De plus, il convient de noter que l'enfant accueilli par des parents âgés n'aura pas forcément la joie de connaître ses grands-parents ce qui le prive d'une affection dont les autres enfants bénéficient normalement. Or, il est primordial que l'enfant adopté ait le sentiment que la famille qui l'accueille est une famille comme les autres et qu'à la souffrance d'avoir perdu ses parents d'origine ne s'ajoute pas celle de vivre dans une famille en décalage avec ce qui peut être vécu par les autres enfants. En d'autres termes, nous pensons qu'un écart d'âge trop important n'offre pas les meilleures conditions pour le bien-être de l'enfant. Les conseils généraux, conscients qu'un écart d'âge trop important entre les candidats à l'adoption et l'adopté ne va pas dans le sens de l'intérêt bien compris de l'enfant, ont le plus grand mal à motiver un refus d'agrément à des candidats âgés. Ils se heurtent en effet au principe selon lequel le droit d'adopter serait une liberté individuelle. C'est la raison pour laquelle la limitation légale de cet écart d'âge permettrait de donner une base juridique claire à un refus d'agrément dont l'octroi doit en principe être toujours gouverné par l'intérêt supérieur de l'enfant.

La seconde raison est que l'absence de limite dans l'écart d'âge entre les enfants et les candidats à l'adoption suscite régulièrement l'incompréhension de la plupart des Etats d'origine dont les autorités découvrent des agréments délivrés à des personnes de cinquante, soixante, voire soixante-dix ans. Les pays d'origine ne connaissent pas le phénomène d'augmentation de l'espérance de vie propre aux pays occidentaux, phénomène qui pourrait motiver le maintien de notre législation actuelle. Pour cette raison, ils sont peu enclins à confier des enfants à des personnes dont l'âge est habituellement celui des grands-parents. L'établissement d'un écart d'âge limite permettrait donc non seulement de veiller plus rigoureusement aux conditions d'épanouissement de l'enfant adopté mais aurait également pour vertu de rassurer les pays d'origine.

Il convient de souligner que les autorités colombiennes en charge de l'adoption veillent depuis le milieu des années 80 à faire respecter un écart d'âge situé entre 35 et 40 ans lors de l'élaboration du projet d'apparentement et refusent toute candidature de parent potentiel qui serait trop âgé par rapport à la limite ainsi fixée.
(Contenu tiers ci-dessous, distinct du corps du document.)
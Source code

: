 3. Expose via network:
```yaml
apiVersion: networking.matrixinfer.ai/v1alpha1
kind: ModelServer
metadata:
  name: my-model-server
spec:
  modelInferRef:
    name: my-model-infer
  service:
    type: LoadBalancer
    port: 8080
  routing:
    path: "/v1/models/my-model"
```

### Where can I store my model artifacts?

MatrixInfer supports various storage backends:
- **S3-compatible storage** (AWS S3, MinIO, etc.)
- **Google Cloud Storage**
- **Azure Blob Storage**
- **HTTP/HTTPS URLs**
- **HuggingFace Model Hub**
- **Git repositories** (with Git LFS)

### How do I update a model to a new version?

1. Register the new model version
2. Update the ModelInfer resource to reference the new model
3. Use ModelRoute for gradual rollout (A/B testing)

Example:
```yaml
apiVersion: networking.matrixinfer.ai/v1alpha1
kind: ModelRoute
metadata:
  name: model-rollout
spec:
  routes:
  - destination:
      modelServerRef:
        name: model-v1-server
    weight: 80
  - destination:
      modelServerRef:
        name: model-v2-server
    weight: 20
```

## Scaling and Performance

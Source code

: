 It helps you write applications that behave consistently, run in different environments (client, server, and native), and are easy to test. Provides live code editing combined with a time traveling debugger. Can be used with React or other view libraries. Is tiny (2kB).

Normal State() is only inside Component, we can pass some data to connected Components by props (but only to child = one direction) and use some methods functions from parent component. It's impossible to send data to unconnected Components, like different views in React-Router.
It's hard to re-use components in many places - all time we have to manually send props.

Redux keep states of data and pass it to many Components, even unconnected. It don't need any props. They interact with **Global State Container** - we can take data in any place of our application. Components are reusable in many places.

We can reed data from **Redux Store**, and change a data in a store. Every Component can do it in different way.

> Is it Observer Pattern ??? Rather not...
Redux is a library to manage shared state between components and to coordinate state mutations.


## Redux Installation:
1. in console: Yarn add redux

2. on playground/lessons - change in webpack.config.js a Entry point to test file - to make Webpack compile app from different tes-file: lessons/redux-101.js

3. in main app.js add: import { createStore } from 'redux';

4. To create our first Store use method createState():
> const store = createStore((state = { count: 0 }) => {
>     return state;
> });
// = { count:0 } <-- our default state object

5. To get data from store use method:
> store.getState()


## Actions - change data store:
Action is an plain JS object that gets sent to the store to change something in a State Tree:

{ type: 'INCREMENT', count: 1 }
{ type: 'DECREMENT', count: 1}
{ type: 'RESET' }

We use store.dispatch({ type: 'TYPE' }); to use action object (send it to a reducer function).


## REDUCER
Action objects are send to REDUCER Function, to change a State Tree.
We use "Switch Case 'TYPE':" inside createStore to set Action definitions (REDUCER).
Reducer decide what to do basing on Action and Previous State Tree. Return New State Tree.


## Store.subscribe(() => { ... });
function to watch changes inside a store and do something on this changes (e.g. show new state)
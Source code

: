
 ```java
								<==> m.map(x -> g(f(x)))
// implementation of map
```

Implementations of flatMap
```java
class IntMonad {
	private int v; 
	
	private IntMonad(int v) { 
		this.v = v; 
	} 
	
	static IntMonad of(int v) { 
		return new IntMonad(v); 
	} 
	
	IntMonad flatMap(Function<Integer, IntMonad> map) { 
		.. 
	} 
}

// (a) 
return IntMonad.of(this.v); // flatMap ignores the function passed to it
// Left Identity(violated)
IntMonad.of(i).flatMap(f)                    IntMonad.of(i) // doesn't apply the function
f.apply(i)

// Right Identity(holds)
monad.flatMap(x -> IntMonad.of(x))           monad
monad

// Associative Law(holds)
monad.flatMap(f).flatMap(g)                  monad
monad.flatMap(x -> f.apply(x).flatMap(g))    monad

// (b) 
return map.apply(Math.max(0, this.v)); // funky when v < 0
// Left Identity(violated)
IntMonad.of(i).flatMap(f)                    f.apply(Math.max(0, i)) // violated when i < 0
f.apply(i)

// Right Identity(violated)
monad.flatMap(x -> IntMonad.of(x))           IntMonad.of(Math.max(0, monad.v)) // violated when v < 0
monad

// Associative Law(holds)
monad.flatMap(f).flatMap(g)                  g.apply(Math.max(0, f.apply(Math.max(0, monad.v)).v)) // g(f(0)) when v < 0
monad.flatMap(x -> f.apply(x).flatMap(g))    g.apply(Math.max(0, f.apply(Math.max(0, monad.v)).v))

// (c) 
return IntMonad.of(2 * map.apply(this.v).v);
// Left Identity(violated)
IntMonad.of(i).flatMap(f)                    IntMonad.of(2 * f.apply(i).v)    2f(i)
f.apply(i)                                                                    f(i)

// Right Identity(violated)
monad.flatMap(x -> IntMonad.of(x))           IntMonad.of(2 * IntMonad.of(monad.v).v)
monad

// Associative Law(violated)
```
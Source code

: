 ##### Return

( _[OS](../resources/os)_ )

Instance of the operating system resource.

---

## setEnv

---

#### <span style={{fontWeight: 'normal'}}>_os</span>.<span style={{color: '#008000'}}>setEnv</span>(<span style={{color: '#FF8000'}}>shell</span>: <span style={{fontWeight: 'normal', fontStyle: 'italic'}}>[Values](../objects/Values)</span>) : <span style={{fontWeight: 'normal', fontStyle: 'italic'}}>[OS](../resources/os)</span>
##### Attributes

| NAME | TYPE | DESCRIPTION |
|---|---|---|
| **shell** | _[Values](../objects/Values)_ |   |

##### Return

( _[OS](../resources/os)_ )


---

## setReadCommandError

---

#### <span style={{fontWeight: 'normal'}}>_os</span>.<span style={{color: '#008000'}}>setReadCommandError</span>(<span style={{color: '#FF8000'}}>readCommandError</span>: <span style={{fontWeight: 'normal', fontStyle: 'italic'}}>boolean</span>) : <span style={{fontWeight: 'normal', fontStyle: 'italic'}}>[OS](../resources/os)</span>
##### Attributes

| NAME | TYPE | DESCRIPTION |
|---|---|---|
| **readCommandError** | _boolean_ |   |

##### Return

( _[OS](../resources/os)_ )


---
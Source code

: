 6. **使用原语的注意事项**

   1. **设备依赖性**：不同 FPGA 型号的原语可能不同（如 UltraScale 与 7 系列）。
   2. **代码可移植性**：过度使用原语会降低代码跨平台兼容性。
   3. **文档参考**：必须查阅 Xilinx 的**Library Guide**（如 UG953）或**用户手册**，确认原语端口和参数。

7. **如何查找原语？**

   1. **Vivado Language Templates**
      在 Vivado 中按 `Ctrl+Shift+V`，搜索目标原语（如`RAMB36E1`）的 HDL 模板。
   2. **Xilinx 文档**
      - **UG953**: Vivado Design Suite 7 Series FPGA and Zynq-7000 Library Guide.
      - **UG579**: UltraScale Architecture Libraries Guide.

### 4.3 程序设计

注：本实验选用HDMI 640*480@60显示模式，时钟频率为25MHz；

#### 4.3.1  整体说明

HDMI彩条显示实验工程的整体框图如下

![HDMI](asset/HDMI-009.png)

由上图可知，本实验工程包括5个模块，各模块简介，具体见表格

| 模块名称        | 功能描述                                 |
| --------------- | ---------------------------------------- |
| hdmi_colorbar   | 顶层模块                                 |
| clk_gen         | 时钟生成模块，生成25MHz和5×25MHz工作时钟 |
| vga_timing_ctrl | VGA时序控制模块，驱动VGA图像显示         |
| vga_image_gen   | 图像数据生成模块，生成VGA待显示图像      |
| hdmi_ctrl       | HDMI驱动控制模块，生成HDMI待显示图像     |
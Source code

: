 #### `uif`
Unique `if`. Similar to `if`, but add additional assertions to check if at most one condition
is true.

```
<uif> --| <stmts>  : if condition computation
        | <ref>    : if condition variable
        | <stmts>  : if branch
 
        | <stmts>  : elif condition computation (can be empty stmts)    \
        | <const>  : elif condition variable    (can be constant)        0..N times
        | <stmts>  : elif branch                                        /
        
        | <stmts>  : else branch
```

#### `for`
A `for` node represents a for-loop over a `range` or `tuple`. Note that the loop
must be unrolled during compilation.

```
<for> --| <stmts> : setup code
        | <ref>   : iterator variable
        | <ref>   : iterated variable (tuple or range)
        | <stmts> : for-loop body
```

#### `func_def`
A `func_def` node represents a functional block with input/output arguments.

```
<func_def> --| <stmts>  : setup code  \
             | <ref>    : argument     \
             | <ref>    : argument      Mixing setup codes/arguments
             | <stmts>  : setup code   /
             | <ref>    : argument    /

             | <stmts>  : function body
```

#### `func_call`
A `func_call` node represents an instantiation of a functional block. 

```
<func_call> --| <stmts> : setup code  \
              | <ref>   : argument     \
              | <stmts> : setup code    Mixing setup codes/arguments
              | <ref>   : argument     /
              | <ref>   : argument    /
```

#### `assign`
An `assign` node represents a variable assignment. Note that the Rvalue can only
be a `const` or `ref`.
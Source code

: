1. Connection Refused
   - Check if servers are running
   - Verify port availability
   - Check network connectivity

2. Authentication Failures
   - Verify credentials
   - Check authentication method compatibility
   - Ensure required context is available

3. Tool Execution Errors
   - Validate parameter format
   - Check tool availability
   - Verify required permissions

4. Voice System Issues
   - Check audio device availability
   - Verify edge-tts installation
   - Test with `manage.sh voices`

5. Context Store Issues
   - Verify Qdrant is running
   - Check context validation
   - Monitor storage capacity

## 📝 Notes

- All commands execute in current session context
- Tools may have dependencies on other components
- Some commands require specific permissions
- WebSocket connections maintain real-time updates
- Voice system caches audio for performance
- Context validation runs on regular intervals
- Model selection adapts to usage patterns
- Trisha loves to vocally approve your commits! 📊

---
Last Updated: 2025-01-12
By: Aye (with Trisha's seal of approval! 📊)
Il en est de même des autorités du Sri Lanka.

Enfin, l'introduction d'un écart d'âge maximal dans le code civil rapprocherait notre législation de celles des autres Etats d'accueil européens. Il est à noter en effet que nombre d'Etats imposent une telle condition à l'adoption d'enfants. Ainsi, en Italie, la loi prévoit un écart d'âge maximal de 45 ans entre l'adoptant et l'adopté. De même, la loi croate indique que cet écart d'âge ne doit pas excéder 45 ans. Enfin, la législation danoise comporte un écart d'âge de 40 ans. La France est l'un des rares Etats européens à ne pas imposer cette limite. Il conviendrait de mettre fin à un particularisme qui ne peut que contribuer à rendre plus difficile l'épanouissement de l'enfant.

Voici les raisons pour lesquelles il vous ait demandé, Mesdames et Messieurs les Députés, de bien vouloir approuver cet amendement.